— Data extract —

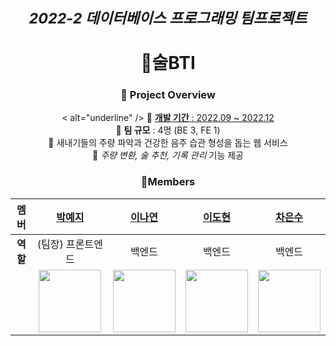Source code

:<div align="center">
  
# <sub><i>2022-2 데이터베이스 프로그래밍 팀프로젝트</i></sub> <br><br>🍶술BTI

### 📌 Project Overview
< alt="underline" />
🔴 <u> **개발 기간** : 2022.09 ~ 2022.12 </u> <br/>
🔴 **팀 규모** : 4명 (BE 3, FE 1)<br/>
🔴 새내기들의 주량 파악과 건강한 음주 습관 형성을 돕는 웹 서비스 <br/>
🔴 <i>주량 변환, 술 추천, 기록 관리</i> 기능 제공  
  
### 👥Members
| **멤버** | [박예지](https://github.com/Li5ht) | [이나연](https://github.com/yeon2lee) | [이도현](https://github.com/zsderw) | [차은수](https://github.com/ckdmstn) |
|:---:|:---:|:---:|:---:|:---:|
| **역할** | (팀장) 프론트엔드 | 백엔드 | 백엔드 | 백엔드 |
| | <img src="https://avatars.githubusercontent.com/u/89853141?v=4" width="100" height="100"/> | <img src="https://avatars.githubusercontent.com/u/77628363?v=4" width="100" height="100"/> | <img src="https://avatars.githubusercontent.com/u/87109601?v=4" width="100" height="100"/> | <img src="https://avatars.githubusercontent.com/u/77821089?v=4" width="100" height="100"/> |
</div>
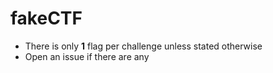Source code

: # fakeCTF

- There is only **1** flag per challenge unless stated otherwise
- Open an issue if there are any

— What you will do —
Every entry above needs to be duplicated exactly, without its images.

— Problem solution —
Source code

:<div align="center">
  
# <sub><i>2022-2 데이터베이스 프로그래밍 팀프로젝트</i></sub> <br><br>🍶술BTI

### 📌 Project Overview
< alt="underline" />
🔴 <u> **개발 기간** : 2022.09 ~ 2022.12 </u> <br/>
🔴 **팀 규모** : 4명 (BE 3, FE 1)<br/>
🔴 새내기들의 주량 파악과 건강한 음주 습관 형성을 돕는 웹 서비스 <br/>
🔴 <i>주량 변환, 술 추천, 기록 관리</i> 기능 제공  
  
### 👥Members
| **멤버** | [박예지](https://github.com/Li5ht) | [이나연](https://github.com/yeon2lee) | [이도현](https://github.com/zsderw) | [차은수](https://github.com/ckdmstn) |
|:---:|:---:|:---:|:---:|:---:|
| **역할** | (팀장) 프론트엔드 | 백엔드 | 백엔드 | 백엔드 |
| | <img src="https://avatars.githubusercontent.com/u/89853141?v=4" width="100" height="100"/> | <img src="https://avatars.githubusercontent.com/u/77628363?v=4" width="100" height="100"/> | <img src="https://avatars.githubusercontent.com/u/87109601?v=4" width="100" height="100"/> | <img src="https://avatars.githubusercontent.com/u/77821089?v=4" width="100" height="100"/> |
</div>
Source code

: # fakeCTF

- There is only **1** flag per challenge unless stated otherwise
- Open an issue if there are any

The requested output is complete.